§ Assignment: From the first line of the records through the line containing "- Solo estadísticas", retype every line exactly and nothing else.

== Segment start ==

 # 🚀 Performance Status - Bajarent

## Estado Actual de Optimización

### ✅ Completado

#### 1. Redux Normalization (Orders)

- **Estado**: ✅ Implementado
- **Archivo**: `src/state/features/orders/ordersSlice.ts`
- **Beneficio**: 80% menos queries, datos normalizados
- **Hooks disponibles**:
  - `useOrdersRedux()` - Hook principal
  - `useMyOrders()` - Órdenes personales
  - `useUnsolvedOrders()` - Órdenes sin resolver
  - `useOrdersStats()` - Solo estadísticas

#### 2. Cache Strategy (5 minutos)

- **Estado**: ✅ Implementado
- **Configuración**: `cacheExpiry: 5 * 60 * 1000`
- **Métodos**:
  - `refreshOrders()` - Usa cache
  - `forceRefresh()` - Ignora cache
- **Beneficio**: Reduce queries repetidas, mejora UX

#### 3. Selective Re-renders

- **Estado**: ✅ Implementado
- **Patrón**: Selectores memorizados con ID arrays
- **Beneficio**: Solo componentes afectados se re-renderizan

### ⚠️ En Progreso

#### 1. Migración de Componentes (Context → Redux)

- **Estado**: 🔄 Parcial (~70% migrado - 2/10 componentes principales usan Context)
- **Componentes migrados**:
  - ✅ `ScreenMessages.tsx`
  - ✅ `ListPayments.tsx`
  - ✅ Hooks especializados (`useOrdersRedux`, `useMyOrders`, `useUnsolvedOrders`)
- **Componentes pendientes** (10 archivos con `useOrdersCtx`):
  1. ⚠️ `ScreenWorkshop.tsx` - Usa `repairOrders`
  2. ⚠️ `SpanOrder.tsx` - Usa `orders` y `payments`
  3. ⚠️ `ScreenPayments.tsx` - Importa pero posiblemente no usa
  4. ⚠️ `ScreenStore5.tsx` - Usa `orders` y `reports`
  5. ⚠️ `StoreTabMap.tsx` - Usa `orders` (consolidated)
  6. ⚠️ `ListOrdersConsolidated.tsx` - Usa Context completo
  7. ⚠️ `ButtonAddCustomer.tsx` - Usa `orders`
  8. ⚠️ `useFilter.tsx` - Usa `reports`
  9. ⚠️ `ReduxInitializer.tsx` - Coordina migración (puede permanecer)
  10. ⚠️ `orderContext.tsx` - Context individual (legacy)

== Segment end ==

§ Your response:
 # 🚀 Performance Status - Bajarent

## Estado Actual de Optimización

### ✅ Completado

#### 1. Redux Normalization (Orders)

- **Estado**: ✅ Implementado
- **Archivo**: `src/state/features/orders/ordersSlice.ts`
- **Beneficio**: 80% menos queries, datos normalizados
- **Hooks disponibles**:
  - `useOrdersRedux()` - Hook principal
  - `useMyOrders()` - Órdenes personales
  - `useUnsolvedOrders()` - Órdenes sin resolver
  - `useOrdersStats()` - Solo estadísticas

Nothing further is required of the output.